● **WHAT IS BEING ASKED**
Pull every line that holds the word "features" from the entries.

[Rendered images with source text]

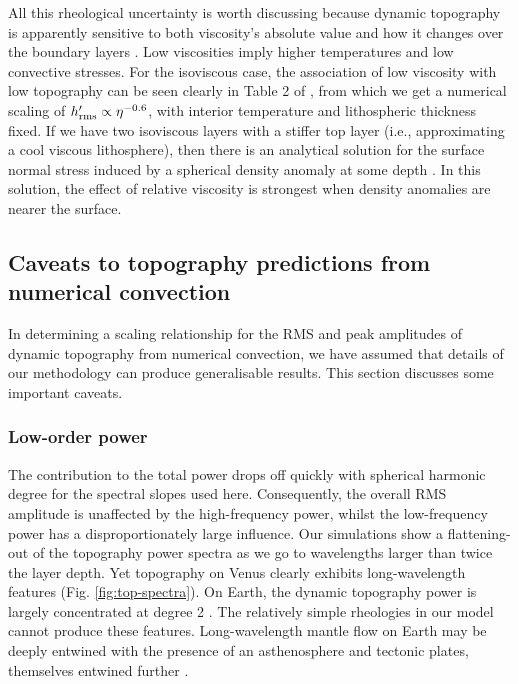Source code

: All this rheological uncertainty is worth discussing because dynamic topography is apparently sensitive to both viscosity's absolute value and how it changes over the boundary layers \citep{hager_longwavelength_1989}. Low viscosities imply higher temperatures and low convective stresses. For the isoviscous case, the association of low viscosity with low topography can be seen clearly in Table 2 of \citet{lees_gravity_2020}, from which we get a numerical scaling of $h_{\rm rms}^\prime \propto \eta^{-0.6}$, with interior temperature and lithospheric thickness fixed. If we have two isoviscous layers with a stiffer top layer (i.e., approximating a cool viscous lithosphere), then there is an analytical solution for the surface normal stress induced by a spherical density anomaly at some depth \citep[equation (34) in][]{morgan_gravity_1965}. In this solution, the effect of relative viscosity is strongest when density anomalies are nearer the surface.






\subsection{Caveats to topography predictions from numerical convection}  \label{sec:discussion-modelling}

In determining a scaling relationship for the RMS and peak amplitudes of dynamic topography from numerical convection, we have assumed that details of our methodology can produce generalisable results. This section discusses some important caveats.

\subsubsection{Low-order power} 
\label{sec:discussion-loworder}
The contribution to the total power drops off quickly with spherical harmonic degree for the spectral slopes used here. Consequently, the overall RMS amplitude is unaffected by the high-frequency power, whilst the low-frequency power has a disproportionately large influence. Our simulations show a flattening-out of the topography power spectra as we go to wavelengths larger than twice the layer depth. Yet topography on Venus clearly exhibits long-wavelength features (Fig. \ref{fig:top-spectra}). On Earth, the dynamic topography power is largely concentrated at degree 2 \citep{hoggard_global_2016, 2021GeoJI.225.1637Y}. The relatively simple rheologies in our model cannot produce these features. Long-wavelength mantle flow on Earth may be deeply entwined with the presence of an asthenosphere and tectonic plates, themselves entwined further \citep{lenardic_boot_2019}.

---

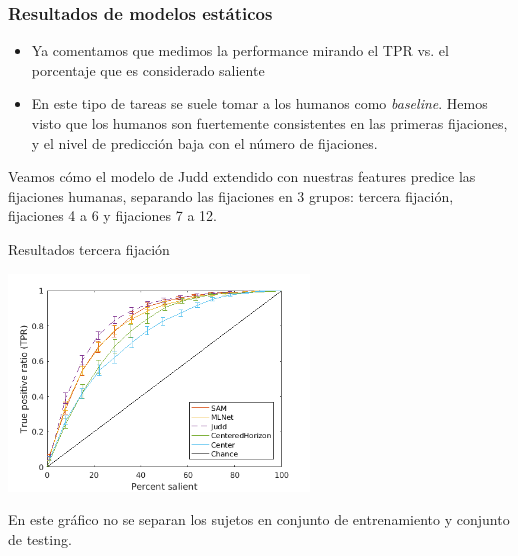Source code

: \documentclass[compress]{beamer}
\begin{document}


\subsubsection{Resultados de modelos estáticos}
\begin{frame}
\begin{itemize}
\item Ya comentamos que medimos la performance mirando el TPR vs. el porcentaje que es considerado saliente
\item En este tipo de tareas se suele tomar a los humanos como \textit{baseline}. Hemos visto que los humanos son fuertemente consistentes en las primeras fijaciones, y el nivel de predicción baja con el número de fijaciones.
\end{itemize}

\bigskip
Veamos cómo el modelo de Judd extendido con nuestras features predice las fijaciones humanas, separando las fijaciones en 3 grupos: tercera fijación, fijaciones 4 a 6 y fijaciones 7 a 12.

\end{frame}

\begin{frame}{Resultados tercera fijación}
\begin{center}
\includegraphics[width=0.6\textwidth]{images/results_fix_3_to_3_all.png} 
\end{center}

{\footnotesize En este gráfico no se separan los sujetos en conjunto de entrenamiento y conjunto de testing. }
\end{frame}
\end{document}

● **SOLVED EXERCISE**
The contribution to the total power drops off quickly with spherical harmonic degree for the spectral slopes used here. Consequently, the overall RMS amplitude is unaffected by the high-frequency power, whilst the low-frequency power has a disproportionately large influence. Our simulations show a flattening-out of the topography power spectra as we go to wavelengths larger than twice the layer depth. Yet topography on Venus clearly exhibits long-wavelength features (Fig. \ref{fig:top-spectra}). On Earth, the dynamic topography power is largely concentrated at degree 2 \citep{hoggard_global_2016, 2021GeoJI.225.1637Y}. The relatively simple rheologies in our model cannot produce these features. Long-wavelength mantle flow on Earth may be deeply entwined with the presence of an asthenosphere and tectonic plates, themselves entwined further \citep{lenardic_boot_2019}.
Veamos cómo el modelo de Judd extendido con nuestras features predice las fijaciones humanas, separando las fijaciones en 3 grupos: tercera fijación, fijaciones 4 a 6 y fijaciones 7 a 12.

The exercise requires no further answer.